===== DATA EXTRACT

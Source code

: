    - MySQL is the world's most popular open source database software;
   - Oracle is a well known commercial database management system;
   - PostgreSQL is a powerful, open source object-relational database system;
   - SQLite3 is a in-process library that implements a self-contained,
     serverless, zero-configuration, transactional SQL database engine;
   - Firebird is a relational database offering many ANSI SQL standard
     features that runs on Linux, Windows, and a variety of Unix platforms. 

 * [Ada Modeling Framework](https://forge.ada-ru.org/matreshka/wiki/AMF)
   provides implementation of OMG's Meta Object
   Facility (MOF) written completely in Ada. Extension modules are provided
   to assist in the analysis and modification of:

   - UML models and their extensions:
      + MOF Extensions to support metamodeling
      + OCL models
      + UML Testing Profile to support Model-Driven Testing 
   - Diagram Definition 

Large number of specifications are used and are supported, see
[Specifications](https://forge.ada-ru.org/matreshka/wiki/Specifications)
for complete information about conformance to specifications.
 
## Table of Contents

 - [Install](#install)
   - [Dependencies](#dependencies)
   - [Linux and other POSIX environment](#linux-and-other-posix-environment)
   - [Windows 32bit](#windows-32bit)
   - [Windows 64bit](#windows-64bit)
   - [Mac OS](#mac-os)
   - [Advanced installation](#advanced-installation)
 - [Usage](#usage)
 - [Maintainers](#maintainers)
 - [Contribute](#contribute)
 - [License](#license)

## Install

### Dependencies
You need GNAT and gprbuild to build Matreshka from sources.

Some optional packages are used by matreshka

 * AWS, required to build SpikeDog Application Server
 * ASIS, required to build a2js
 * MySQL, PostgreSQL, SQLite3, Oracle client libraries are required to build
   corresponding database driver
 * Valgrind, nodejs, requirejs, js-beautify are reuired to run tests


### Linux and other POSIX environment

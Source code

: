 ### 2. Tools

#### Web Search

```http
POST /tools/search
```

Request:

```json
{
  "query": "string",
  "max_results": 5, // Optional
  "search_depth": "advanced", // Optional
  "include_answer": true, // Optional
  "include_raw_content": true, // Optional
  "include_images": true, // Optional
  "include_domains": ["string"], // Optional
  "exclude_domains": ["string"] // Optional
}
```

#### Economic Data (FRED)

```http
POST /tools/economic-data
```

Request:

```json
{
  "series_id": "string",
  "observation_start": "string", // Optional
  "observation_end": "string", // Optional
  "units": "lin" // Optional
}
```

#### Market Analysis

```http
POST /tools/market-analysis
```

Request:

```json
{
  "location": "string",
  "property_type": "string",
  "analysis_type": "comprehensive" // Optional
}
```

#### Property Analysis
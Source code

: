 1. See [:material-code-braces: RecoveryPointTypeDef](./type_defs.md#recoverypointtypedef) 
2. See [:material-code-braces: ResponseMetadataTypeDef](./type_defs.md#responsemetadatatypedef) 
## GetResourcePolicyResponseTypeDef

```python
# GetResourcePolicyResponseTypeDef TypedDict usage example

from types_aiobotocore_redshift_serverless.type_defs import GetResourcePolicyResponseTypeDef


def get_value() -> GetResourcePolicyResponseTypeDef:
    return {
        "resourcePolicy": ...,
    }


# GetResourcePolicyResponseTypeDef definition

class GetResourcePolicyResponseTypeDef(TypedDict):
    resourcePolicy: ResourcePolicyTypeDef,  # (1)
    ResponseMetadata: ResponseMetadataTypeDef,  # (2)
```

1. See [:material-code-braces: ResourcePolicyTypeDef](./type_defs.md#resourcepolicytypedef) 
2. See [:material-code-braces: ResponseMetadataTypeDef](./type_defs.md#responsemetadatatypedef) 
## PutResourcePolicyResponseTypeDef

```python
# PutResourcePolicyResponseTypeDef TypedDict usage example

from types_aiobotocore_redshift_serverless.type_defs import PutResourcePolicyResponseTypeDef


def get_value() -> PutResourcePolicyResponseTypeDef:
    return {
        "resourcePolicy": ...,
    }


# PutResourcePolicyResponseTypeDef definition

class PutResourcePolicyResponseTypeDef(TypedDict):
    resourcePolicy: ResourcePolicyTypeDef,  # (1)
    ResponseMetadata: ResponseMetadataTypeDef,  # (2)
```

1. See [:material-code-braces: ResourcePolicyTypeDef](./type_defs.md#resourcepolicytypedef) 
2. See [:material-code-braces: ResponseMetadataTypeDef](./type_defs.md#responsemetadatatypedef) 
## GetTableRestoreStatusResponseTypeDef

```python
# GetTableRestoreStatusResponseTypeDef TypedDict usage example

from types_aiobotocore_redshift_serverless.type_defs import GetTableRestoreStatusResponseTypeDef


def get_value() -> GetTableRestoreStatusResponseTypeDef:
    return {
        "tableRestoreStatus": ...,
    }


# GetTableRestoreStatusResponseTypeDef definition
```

==========

### WHAT TO DO
Word for word, copy every entry.

### SOLUTION TO THE EXERCISE
Source code

:    - MySQL is the world's most popular open source database software;
   - Oracle is a well known commercial database management system;
   - PostgreSQL is a powerful, open source object-relational database system;
   - SQLite3 is a in-process library that implements a self-contained,
     serverless, zero-configuration, transactional SQL database engine;
   - Firebird is a relational database offering many ANSI SQL standard
     features that runs on Linux, Windows, and a variety of Unix platforms. 

 * [Ada Modeling Framework](https://forge.ada-ru.org/matreshka/wiki/AMF)
   provides implementation of OMG's Meta Object
   Facility (MOF) written completely in Ada. Extension modules are provided
   to assist in the analysis and modification of:

   - UML models and their extensions:
      + MOF Extensions to support metamodeling
      + OCL models
      + UML Testing Profile to support Model-Driven Testing 
   - Diagram Definition 

Large number of specifications are used and are supported, see
[Specifications](https://forge.ada-ru.org/matreshka/wiki/Specifications)
for complete information about conformance to specifications.
 
## Table of Contents

 - [Install](#install)
   - [Dependencies](#dependencies)
   - [Linux and other POSIX environment](#linux-and-other-posix-environment)
   - [Windows 32bit](#windows-32bit)
   - [Windows 64bit](#windows-64bit)
   - [Mac OS](#mac-os)
   - [Advanced installation](#advanced-installation)
 - [Usage](#usage)
 - [Maintainers](#maintainers)
 - [Contribute](#contribute)
 - [License](#license)

## Install

### Dependencies
You need GNAT and gprbuild to build Matreshka from sources.

Some optional packages are used by matreshka

 * AWS, required to build SpikeDog Application Server
 * ASIS, required to build a2js
 * MySQL, PostgreSQL, SQLite3, Oracle client libraries are required to build
   corresponding database driver
 * Valgrind, nodejs, requirejs, js-beautify are reuired to run tests


### Linux and other POSIX environment

Source code

: ### 2. Tools

#### Web Search

```http
POST /tools/search
```

Request:

```json
{
  "query": "string",
  "max_results": 5, // Optional
  "search_depth": "advanced", // Optional
  "include_answer": true, // Optional
  "include_raw_content": true, // Optional
  "include_images": true, // Optional
  "include_domains": ["string"], // Optional
  "exclude_domains": ["string"] // Optional
}
```

#### Economic Data (FRED)

```http
POST /tools/economic-data
```

Request:

```json
{
  "series_id": "string",
  "observation_start": "string", // Optional
  "observation_end": "string", // Optional
  "units": "lin" // Optional
}
```

#### Market Analysis

```http
POST /tools/market-analysis
```

Request:

```json
{
  "location": "string",
  "property_type": "string",
  "analysis_type": "comprehensive" // Optional
}
```

#### Property Analysis
Source code

: 1. See [:material-code-braces: RecoveryPointTypeDef](./type_defs.md#recoverypointtypedef) 
2. See [:material-code-braces: ResponseMetadataTypeDef](./type_defs.md#responsemetadatatypedef) 
## GetResourcePolicyResponseTypeDef

```python
# GetResourcePolicyResponseTypeDef TypedDict usage example

from types_aiobotocore_redshift_serverless.type_defs import GetResourcePolicyResponseTypeDef


def get_value() -> GetResourcePolicyResponseTypeDef:
    return {
        "resourcePolicy": ...,
    }


# GetResourcePolicyResponseTypeDef definition

class GetResourcePolicyResponseTypeDef(TypedDict):
    resourcePolicy: ResourcePolicyTypeDef,  # (1)
    ResponseMetadata: ResponseMetadataTypeDef,  # (2)
```

1. See [:material-code-braces: ResourcePolicyTypeDef](./type_defs.md#resourcepolicytypedef) 
2. See [:material-code-braces: ResponseMetadataTypeDef](./type_defs.md#responsemetadatatypedef) 
## PutResourcePolicyResponseTypeDef

```python
# PutResourcePolicyResponseTypeDef TypedDict usage example

from types_aiobotocore_redshift_serverless.type_defs import PutResourcePolicyResponseTypeDef


def get_value() -> PutResourcePolicyResponseTypeDef:
    return {
        "resourcePolicy": ...,
    }


# PutResourcePolicyResponseTypeDef definition

class PutResourcePolicyResponseTypeDef(TypedDict):
    resourcePolicy: ResourcePolicyTypeDef,  # (1)
    ResponseMetadata: ResponseMetadataTypeDef,  # (2)
```

1. See [:material-code-braces: ResourcePolicyTypeDef](./type_defs.md#resourcepolicytypedef) 
2. See [:material-code-braces: ResponseMetadataTypeDef](./type_defs.md#responsemetadatatypedef) 
## GetTableRestoreStatusResponseTypeDef

```python
# GetTableRestoreStatusResponseTypeDef TypedDict usage example

from types_aiobotocore_redshift_serverless.type_defs import GetTableRestoreStatusResponseTypeDef


def get_value() -> GetTableRestoreStatusResponseTypeDef:
    return {
        "tableRestoreStatus": ...,
    }


# GetTableRestoreStatusResponseTypeDef definition
```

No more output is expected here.